York County, Pa. made big, heavy things – and was immensely proud of it, Part II
When this Evening Sun in Hanover, Pa., photo was produced in 2008, about 16,000 pounds of potato chips per hour rolled off the lines at Utz Quality Foods’ High Street plant in Hanover. Earlier this year, a deal in which Snyder’s of Hanover would acquire cross-town snack food producer Utz Quality Foods fell through. Also of interest: Chipmaking of the potato kind has deep roots in York County and Who makes the best potato chips in York County, Martin’s or Utz? Or someone else? and York Barbell’s tall, heavyweight lifter has long helped put York County on the map.
I’ve written previously that York County manufacturers have historically made BIG, HEAVY THINGS.
York Barbell, of course, is Exhibit A, almost by definition.
Some lines of the old Pfaltzgraff pottery were known as stoneware and plates are rock-like in weight – wonderful rocks, I might add.
York Safe & Lock made vaults and other such equipment whose bulk kept their contents safe… .
Snyder’s of Hanover, on Hanover’s east side, was to acquire west side chipmaker Utz, before the plan fell through.
Bradley Lifting made large blocks that could hold even larger hooks.
Caterpillar made big machines here, and of course, Harley made big, throaty bikes, not those whiny, little, pastel hummingbirds that dart through traffic.
But Harley-Davidson and other makers of BIG, HEAVY THINGS are struggling.
And news came last week that two snack food makers – yes, snack foods as in fragile potato chips – would merge to become perhaps York County’s largest manufacturer.
The proposed deal – Snyder’s of Hanover’s acquisition of Utz – would make for potential employment of more than 4,000.

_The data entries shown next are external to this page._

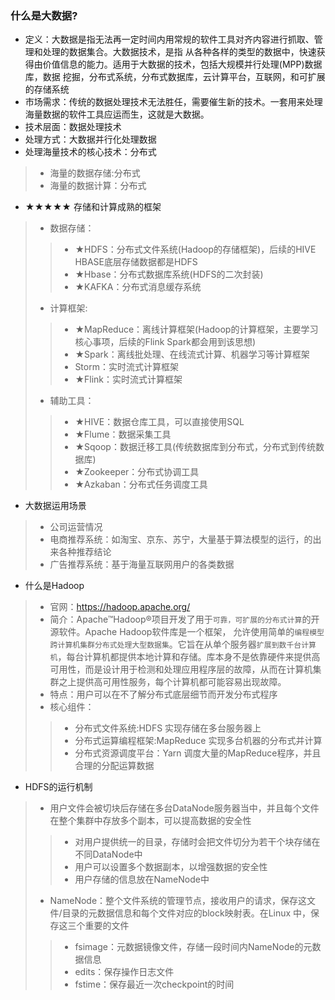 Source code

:### 什么是大数据?
+ 定义：大数据是指无法再一定时间内用常规的软件工具对齐内容进行抓取、管理和处理的数据集合。大数据技术，是指
从各种各样的类型的数据中，快速获得由价值信息的能力。适用于大数据的技术，包括大规模并行处理(MPP)数据库，数据
挖掘，分布式系统，分布式数据库，云计算平台，互联网，和可扩展的存储系统
+ 市场需求：传统的数据处理技术无法胜任，需要催生新的技术。一套用来处理海量数据的软件工具应运而生，这就是大数据。
+ 技术层面：数据处理技术
+ 处理方式：大数据并行化处理数据
+ 处理海量技术的核心技术：分布式
> + 海量的数据存储:分布式
> + 海量的数据计算：分布式
+ ★★★★★ 存储和计算成熟的框架
> + 数据存储：
> > + ★HDFS：分布式文件系统(Hadoop的存储框架)，后续的HIVE HBASE底层存储数据都是HDFS
> > + ★Hbase：分布式数据库系统(HDFS的二次封装)
> > + ★KAFKA：分布式消息缓存系统
> + 计算框架:
> > + ★MapReduce：离线计算框架(Hadoop的计算框架，主要学习核心事项，后续的Flink Spark都会用到该思想)
> > + ★Spark：离线批处理、在线流式计算、机器学习等计算框架
> > + Storm：实时流式计算框架
> > + ★Flink：实时流式计算框架
> + 辅助工具：
> > + ★HIVE：数据仓库工具，可以直接使用SQL
> > + ★Flume：数据采集工具
> > + ★Sqoop：数据迁移工具(传统数据库到分布式，分布式到传统数据库)
> > + ★Zookeeper：分布式协调工具
> > + ★Azkaban：分布式任务调度工具
+ 大数据运用场景
> + 公司运营情况
> + 电商推荐系统：如淘宝、京东、苏宁，大量基于算法模型的运行，的出来各种推荐结论
> + 广告推荐系统：基于海量互联网用户的各类数据
+ 什么是Hadoop
> + 官网：https://hadoop.apache.org/
> + 简介：Apache™Hadoop®项目开发了用于`可靠，可扩展的分布式计算`的开源软件。Apache Hadoop软件库是一个框架，
允许使用简单的`编程模型跨计算机集群分布式处理大型数据集`。它旨在从单个服务器`扩展到数千台计算机`，每台计算机都提供本地计算和存储。库本身不是依靠硬件来提供高可用性，而是设计用于检测和处理应用程序层的故障，从而在计算机集群之上提供高可用性服务，每个计算机都可能容易出现故障。
> + 特点：用户可以在不了解分布式底层细节而开发分布式程序
> + 核心组件：
> > + 分布式文件系统:HDFS 实现存储在多台服务器上
> > + 分布式运算编程框架:MapReduce 实现多台机器的分布式并计算
> > + 分布式资源调度平台：Yarn 调度大量的MapReduce程序，并且合理的分配运算数据
+ HDFS的运行机制
> - 用户文件会被切块后存储在多台DataNode服务器当中，并且每个文件在整个集群中存放多个副本，可以提高数据的安全性
> > - 对用户提供统一的目录，存储时会把文件切分为若干个块存储在不同DataNode中
> > - 用户可以设置多个数据副本，以增强数据的安全性
> > - 用户存储的信息放在NameNode中
> - NameNode：整个文件系统的管理节点，接收用户的请求，保存这文件/目录的元数据信息和每个文件对应的block映射表。在Linux
中，保存这三个重要的文件
> > - fsimage：元数据镜像文件，存储一段时间内NameNode的元数据信息
> > - edits：保存操作日志文件
> > - fstime：保存最近一次checkpoint的时间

The deal fell through, but imagine if it had worked. The merger would have made the company nearly the size of York Corporation and other area factories during the peak industrial years of World War II. York Corporation, by the way, made big refrigeration units for Victory ships and other military uses, and its successors chilled the likes of The Chunnel and the World Trade Center.

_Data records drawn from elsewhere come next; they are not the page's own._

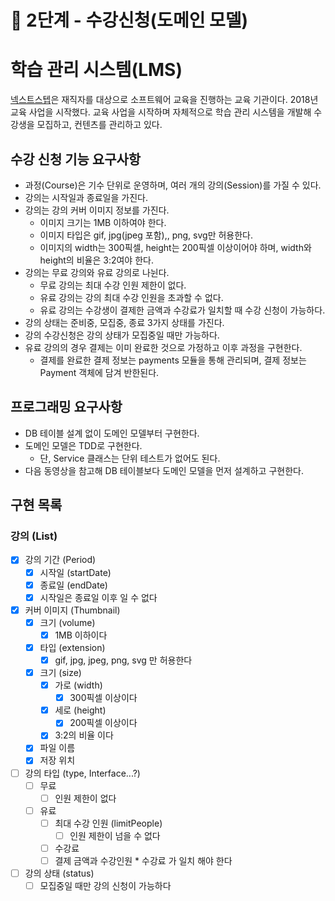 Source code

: # 🚀 2단계 - 수강신청(도메인 모델)

# 학습 관리 시스템(LMS)

[넥스트스텝](https://edu.nextstep.camp/)은 재직자를 대상으로 소프트웨어 교육을 진행하는 교육 기관이다.
2018년 교육 사업을 시작했다.
교육 사업을 시작하며 자체적으로 학습 관리 시스템을 개발해 수강생을 모집하고, 컨텐츠를 관리하고 있다.

## 수강 신청 기능 요구사항

- 과정(Course)은 기수 단위로 운영하며, 여러 개의 강의(Session)를 가질 수 있다.
- 강의는 시작일과 종료일을 가진다.
- 강의는 강의 커버 이미지 정보를 가진다.
    - 이미지 크기는 1MB 이하여야 한다.
    - 이미지 타입은 gif, jpg(jpeg 포함),, png, svg만 허용한다.
    - 이미지의 width는 300픽셀, height는 200픽셀 이상이어야 하며, width와 height의 비율은 3:2여야 한다.
- 강의는 무료 강의와 유료 강의로 나뉜다.
    - 무료 강의는 최대 수강 인원 제한이 없다.
    - 유료 강의는 강의 최대 수강 인원을 초과할 수 없다.
    - 유료 강의는 수강생이 결제한 금액과 수강료가 일치할 때 수강 신청이 가능하다.
- 강의 상태는 준비중, 모집중, 종료 3가지 상태를 가진다.
- 강의 수강신청은 강의 상태가 모집중일 때만 가능하다.
- 유료 강의의 경우 결제는 이미 완료한 것으로 가정하고 이후 과정을 구현한다.
    - 결제를 완료한 결제 정보는 payments 모듈을 통해 관리되며, 결제 정보는 Payment 객체에 담겨 반한된다.

## 프로그래밍 요구사항

- DB 테이블 설계 없이 도메인 모델부터 구현한다.
- 도메인 모델은 TDD로 구현한다.
    - 단, Service 클래스는 단위 테스트가 없어도 된다.
- 다음 동영상을 참고해 DB 테이블보다 도메인 모델을 먼저 설계하고 구현한다.

## 구현 목록

### 강의 (List)

* [x] 강의 기간 (Period)
    * [x] 시작일 (startDate)
    * [x] 종료일 (endDate)
    * [x] 시작일은 종료일 이후 일 수 없다
* [x] 커버 이미지 (Thumbnail)
    * [x] 크기 (volume)
        * [x] 1MB 이하이다
    * [x] 타입 (extension)
        * [x] gif, jpg, jpeg, png, svg 만 허용한다
    * [x] 크기 (size)
        * [x] 가로 (width)
            * [x] 300픽셀 이상이다
        * [x] 세로 (height)
            * [x] 200픽셀 이상이다
        * [x] 3:2의 비율 이다
    * [x] 파일 이름
    * [x] 저장 위치
* [ ] 강의 타입 (type, Interface...?)
    * [ ] 무료
        * [ ] 인원 제한이 없다
    * [ ] 유료
        * [ ] 최대 수강 인원 (limitPeople)
            * [ ] 인원 제한이 넘을 수 없다
        * [ ] 수강료
        * [ ] 결제 금액과 수강인원 * 수강료 가 일치 해야 한다
* [ ] 강의 상태 (status)
    * [ ] 모집중일 때만 강의 신청이 가능하다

Those snack food talks down in York County’s southwestern part serve as another signal that the U.S. economy is moving from heavy industry to a service economy.
And there’s a bit of what goes around, comes around here.
Agriculture fueled York County’s economy from its earliest years until the post-Civil War Industrial Revolution.
Now the snack food giants and food processors – fueled by grain and potatoes and good from the soil – are primed to address an economy in which consumers use, well, one crunchy chip at a time.